Task statement = Your answer should be every line with the word "height", copied from the data below.

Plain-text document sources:
Content starts

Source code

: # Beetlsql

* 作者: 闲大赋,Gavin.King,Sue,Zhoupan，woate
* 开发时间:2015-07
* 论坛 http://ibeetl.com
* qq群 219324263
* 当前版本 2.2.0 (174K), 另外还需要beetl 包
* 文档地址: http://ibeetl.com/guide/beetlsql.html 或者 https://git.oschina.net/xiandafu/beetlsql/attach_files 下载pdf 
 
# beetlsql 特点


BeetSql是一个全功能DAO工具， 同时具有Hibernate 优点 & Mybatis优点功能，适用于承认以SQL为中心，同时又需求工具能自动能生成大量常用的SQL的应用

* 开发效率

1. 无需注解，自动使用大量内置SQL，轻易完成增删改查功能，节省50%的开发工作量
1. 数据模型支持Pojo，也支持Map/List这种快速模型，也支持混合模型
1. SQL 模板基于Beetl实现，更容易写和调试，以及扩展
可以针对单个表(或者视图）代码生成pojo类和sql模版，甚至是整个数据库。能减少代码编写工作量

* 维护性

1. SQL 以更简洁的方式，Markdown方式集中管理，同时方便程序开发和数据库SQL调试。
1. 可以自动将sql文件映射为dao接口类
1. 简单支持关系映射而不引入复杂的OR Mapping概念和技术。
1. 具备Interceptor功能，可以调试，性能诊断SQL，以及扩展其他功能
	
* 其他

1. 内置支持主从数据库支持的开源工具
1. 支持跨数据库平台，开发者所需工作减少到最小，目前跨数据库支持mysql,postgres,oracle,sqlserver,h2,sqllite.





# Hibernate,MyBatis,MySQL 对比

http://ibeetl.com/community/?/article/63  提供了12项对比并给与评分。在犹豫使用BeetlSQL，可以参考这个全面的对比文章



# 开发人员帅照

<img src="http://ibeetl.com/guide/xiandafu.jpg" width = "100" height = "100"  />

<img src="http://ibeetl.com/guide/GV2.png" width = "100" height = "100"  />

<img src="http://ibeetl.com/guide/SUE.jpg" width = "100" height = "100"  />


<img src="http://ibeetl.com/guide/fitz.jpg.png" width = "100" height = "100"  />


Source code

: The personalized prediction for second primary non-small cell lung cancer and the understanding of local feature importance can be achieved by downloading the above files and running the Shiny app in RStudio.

Content ends

Task answer =
<img src="http://ibeetl.com/guide/xiandafu.jpg" width = "100" height = "100"  />
<img src="http://ibeetl.com/guide/GV2.png" width = "100" height = "100"  />
<img src="http://ibeetl.com/guide/SUE.jpg" width = "100" height = "100"  />
<img src="http://ibeetl.com/guide/fitz.jpg.png" width = "100" height = "100"  />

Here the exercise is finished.